Assignment: Every entry must be repeated exactly in the answer.

(Extracted records)
====
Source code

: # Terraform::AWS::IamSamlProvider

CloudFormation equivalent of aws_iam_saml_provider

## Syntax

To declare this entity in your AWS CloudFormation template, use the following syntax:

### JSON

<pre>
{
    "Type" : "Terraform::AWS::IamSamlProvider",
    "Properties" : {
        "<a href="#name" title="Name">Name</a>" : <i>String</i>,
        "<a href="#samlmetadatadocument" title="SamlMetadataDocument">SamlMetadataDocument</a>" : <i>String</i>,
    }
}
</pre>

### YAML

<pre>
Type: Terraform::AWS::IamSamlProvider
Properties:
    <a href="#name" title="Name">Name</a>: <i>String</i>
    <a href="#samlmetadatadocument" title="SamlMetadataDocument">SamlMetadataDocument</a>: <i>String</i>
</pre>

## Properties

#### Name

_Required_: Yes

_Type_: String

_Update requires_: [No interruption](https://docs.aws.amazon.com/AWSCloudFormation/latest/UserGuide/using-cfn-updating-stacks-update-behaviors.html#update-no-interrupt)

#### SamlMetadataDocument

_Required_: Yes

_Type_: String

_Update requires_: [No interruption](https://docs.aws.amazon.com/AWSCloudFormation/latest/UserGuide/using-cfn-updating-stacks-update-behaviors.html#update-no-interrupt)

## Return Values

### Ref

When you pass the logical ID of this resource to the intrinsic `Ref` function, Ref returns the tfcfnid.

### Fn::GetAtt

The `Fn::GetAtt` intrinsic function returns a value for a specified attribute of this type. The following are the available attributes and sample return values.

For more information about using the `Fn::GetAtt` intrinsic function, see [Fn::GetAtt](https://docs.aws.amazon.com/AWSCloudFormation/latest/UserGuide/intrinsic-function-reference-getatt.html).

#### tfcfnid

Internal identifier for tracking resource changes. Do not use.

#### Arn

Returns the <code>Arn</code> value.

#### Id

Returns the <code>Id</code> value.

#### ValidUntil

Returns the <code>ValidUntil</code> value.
====
Answer box:
Source code

: # Terraform::AWS::IamSamlProvider

CloudFormation equivalent of aws_iam_saml_provider

## Syntax

To declare this entity in your AWS CloudFormation template, use the following syntax:

### JSON

<pre>
{
    "Type" : "Terraform::AWS::IamSamlProvider",
    "Properties" : {
        "<a href="#name" title="Name">Name</a>" : <i>String</i>,
        "<a href="#samlmetadatadocument" title="SamlMetadataDocument">SamlMetadataDocument</a>" : <i>String</i>,
    }
}
</pre>

### YAML

<pre>
Type: Terraform::AWS::IamSamlProvider
Properties:
    <a href="#name" title="Name">Name</a>: <i>String</i>
    <a href="#samlmetadatadocument" title="SamlMetadataDocument">SamlMetadataDocument</a>: <i>String</i>
</pre>

## Properties

#### Name

_Required_: Yes

_Type_: String

_Update requires_: [No interruption](https://docs.aws.amazon.com/AWSCloudFormation/latest/UserGuide/using-cfn-updating-stacks-update-behaviors.html#update-no-interrupt)

#### SamlMetadataDocument

_Required_: Yes

_Type_: String

_Update requires_: [No interruption](https://docs.aws.amazon.com/AWSCloudFormation/latest/UserGuide/using-cfn-updating-stacks-update-behaviors.html#update-no-interrupt)

## Return Values

### Ref

When you pass the logical ID of this resource to the intrinsic `Ref` function, Ref returns the tfcfnid.

### Fn::GetAtt

The `Fn::GetAtt` intrinsic function returns a value for a specified attribute of this type. The following are the available attributes and sample return values.

For more information about using the `Fn::GetAtt` intrinsic function, see [Fn::GetAtt](https://docs.aws.amazon.com/AWSCloudFormation/latest/UserGuide/intrinsic-function-reference-getatt.html).

#### tfcfnid

Internal identifier for tracking resource changes. Do not use.

#### Arn

Returns the <code>Arn</code> value.

#### Id

Returns the <code>Id</code> value.

#### ValidUntil

Returns the <code>ValidUntil</code> value.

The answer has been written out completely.